RMUTT Student Creates Pottery Art: Wood-Shaped Tea Set
The Wood-shaped tea set was created by Ms. Phapphim Puangthong in the Bachelor of Fine Arts Program in Ceramics, Department of Art and Technology Design, Faculty of Fine and Applied Arts at RMUTT.
Ms. Phapphim said that she chose to create a tea set for her art thesis because of the trend of drinking tea, which is becoming increasingly popular nowadays as it is believed to have numerous health benefits. She used the shape of wood from trees as a guide to create the tea set to indirectly mimic nature due to immense deforestation, combined with today’s generation continually using wood as a substitute material because of its beautiful patterns and accessibility. Thus, Ms. Phapphim decided to create a wood-shaped tea set as pottery art, in order to reduce the cutting of real trees.
The five wood-shaped tea sets have a combined 30 pieces, which include teapots with lids (4 pieces) with a width of 15 cm and height of 20 cm, teapots with a lids (1 piece) with a width of 15 cm and height of 15 cm, trays to put teacups (5 pieces) with a width of 15 cm and height of 10 cm, and teacups (20 pieces) with a width of 4 cm and height of 5 cm.
To make the wood-shaped tea set, Ms.

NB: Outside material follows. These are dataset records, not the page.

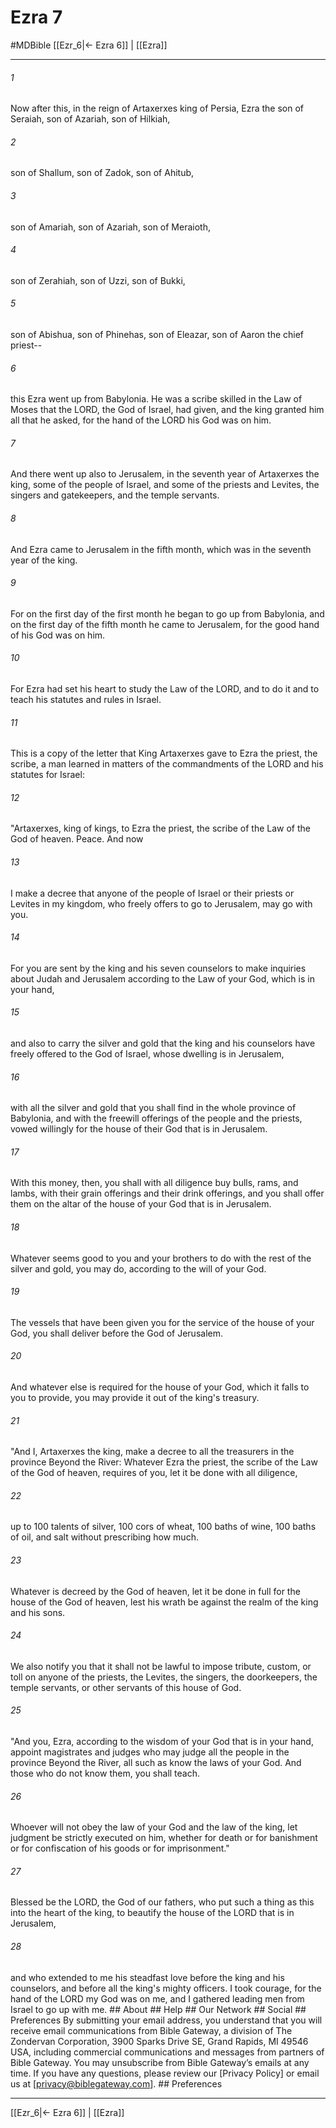 # Ezra 7
#MDBible
[[Ezr_6|← Ezra 6]] | [[Ezra]]

***


###### 1 
Now after this, in the reign of Artaxerxes king of Persia, Ezra the son of Seraiah, son of Azariah, son of Hilkiah, 

###### 2 
son of Shallum, son of Zadok, son of Ahitub, 

###### 3 
son of Amariah, son of Azariah, son of Meraioth, 

###### 4 
son of Zerahiah, son of Uzzi, son of Bukki, 

###### 5 
son of Abishua, son of Phinehas, son of Eleazar, son of Aaron the chief priest-- 

###### 6 
this Ezra went up from Babylonia. He was a scribe skilled in the Law of Moses that the LORD, the God of Israel, had given, and the king granted him all that he asked, for the hand of the LORD his God was on him. 

###### 7 
And there went up also to Jerusalem, in the seventh year of Artaxerxes the king, some of the people of Israel, and some of the priests and Levites, the singers and gatekeepers, and the temple servants. 

###### 8 
And Ezra came to Jerusalem in the fifth month, which was in the seventh year of the king. 

###### 9 
For on the first day of the first month he began to go up from Babylonia, and on the first day of the fifth month he came to Jerusalem, for the good hand of his God was on him. 

###### 10 
For Ezra had set his heart to study the Law of the LORD, and to do it and to teach his statutes and rules in Israel. 

###### 11 
This is a copy of the letter that King Artaxerxes gave to Ezra the priest, the scribe, a man learned in matters of the commandments of the LORD and his statutes for Israel: 

###### 12 
"Artaxerxes, king of kings, to Ezra the priest, the scribe of the Law of the God of heaven. Peace. And now 

###### 13 
I make a decree that anyone of the people of Israel or their priests or Levites in my kingdom, who freely offers to go to Jerusalem, may go with you. 

###### 14 
For you are sent by the king and his seven counselors to make inquiries about Judah and Jerusalem according to the Law of your God, which is in your hand, 

###### 15 
and also to carry the silver and gold that the king and his counselors have freely offered to the God of Israel, whose dwelling is in Jerusalem, 

###### 16 
with all the silver and gold that you shall find in the whole province of Babylonia, and with the freewill offerings of the people and the priests, vowed willingly for the house of their God that is in Jerusalem. 

###### 17 
With this money, then, you shall with all diligence buy bulls, rams, and lambs, with their grain offerings and their drink offerings, and you shall offer them on the altar of the house of your God that is in Jerusalem. 

###### 18 
Whatever seems good to you and your brothers to do with the rest of the silver and gold, you may do, according to the will of your God. 

###### 19 
The vessels that have been given you for the service of the house of your God, you shall deliver before the God of Jerusalem. 

###### 20 
And whatever else is required for the house of your God, which it falls to you to provide, you may provide it out of the king's treasury. 

###### 21 
"And I, Artaxerxes the king, make a decree to all the treasurers in the province Beyond the River: Whatever Ezra the priest, the scribe of the Law of the God of heaven, requires of you, let it be done with all diligence, 

###### 22 
up to 100 talents of silver, 100 cors of wheat, 100 baths of wine, 100 baths of oil, and salt without prescribing how much. 

###### 23 
Whatever is decreed by the God of heaven, let it be done in full for the house of the God of heaven, lest his wrath be against the realm of the king and his sons. 

###### 24 
We also notify you that it shall not be lawful to impose tribute, custom, or toll on anyone of the priests, the Levites, the singers, the doorkeepers, the temple servants, or other servants of this house of God. 

###### 25 
"And you, Ezra, according to the wisdom of your God that is in your hand, appoint magistrates and judges who may judge all the people in the province Beyond the River, all such as know the laws of your God. And those who do not know them, you shall teach. 

###### 26 
Whoever will not obey the law of your God and the law of the king, let judgment be strictly executed on him, whether for death or for banishment or for confiscation of his goods or for imprisonment." 

###### 27 
Blessed be the LORD, the God of our fathers, who put such a thing as this into the heart of the king, to beautify the house of the LORD that is in Jerusalem, 

###### 28 
and who extended to me his steadfast love before the king and his counselors, and before all the king's mighty officers. I took courage, for the hand of the LORD my God was on me, and I gathered leading men from Israel to go up with me. ## About ## Help ## Our Network ## Social ## Preferences By submitting your email address, you understand that you will receive email communications from Bible Gateway, a division of The Zondervan Corporation, 3900 Sparks Drive SE, Grand Rapids, MI 49546 USA, including commercial communications and messages from partners of Bible Gateway. You may unsubscribe from Bible Gateway&rsquo;s emails at any time. If you have any questions, please review our [Privacy Policy] or email us at [privacy@biblegateway.com]. ## Preferences

***

[[Ezr_6|← Ezra 6]] | [[Ezra]]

Phapphim started by drawing a sketch and experimented with color to design the tea set. Stoneware clay was burned at a temperature of 800°C so the tea set has natural colors and is indicative of wood. Furthermore, the clay was coated with transparent coating and burned at a temperature of 1,230°C. Afterwards, there were trials to experiment with color shading by using the theory of Line Blending. After the design was complete, the tea set was ready for production. The tea set was independently formed by making the clay body have a similar texture to wood patterns. The clay body was rolled into a sheet and assembled to make a teapot, including the tea funnel and teapot handle. The tray to put teacups was independently formed by rolling the clay body into a sheet. Ms. Phapphim laid the finishing touches then burned the tray in an electric furnace at a temperature of 800°C. After the tray has been burned, she colored the tray using oxide color and wiped the color off. Then she coated the tray with transparent coating and burned the tray at a temperature of 1,230°C.
The wood-shaped tea set, an idea inspired by nature, was one of many ideas by Thai students and deserves another round of applause for helping preserve the environment.